_EXERCISE DESCRIPTION_
Tell how many lines of the material below hold "documentation". The reply is that number alone.

::::::::::

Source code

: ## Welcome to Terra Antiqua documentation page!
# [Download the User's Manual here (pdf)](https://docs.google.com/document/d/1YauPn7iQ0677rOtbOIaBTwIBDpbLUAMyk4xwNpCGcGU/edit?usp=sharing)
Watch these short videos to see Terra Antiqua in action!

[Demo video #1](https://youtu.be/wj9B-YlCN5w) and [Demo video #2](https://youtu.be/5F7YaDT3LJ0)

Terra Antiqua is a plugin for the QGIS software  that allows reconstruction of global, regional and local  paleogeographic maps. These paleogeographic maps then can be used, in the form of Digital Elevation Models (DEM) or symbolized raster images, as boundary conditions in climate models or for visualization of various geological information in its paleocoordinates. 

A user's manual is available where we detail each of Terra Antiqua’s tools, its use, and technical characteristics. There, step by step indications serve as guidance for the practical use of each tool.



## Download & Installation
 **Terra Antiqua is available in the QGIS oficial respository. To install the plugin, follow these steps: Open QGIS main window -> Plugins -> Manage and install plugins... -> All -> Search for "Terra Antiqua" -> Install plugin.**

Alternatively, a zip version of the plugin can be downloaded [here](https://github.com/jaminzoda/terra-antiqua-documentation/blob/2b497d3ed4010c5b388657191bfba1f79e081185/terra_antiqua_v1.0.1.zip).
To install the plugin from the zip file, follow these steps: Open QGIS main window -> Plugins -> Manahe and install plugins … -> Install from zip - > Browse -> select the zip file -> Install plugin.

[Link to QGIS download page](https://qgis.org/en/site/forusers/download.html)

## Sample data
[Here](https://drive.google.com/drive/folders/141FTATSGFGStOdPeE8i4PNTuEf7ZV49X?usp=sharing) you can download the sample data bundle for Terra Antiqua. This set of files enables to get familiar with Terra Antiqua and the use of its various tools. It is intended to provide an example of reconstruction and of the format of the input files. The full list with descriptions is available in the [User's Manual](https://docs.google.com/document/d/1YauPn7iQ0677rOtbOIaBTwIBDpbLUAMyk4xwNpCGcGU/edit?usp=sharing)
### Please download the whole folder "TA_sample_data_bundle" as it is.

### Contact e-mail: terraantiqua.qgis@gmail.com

::::::::::

_RESULT FOR THIS EXERCISE_
2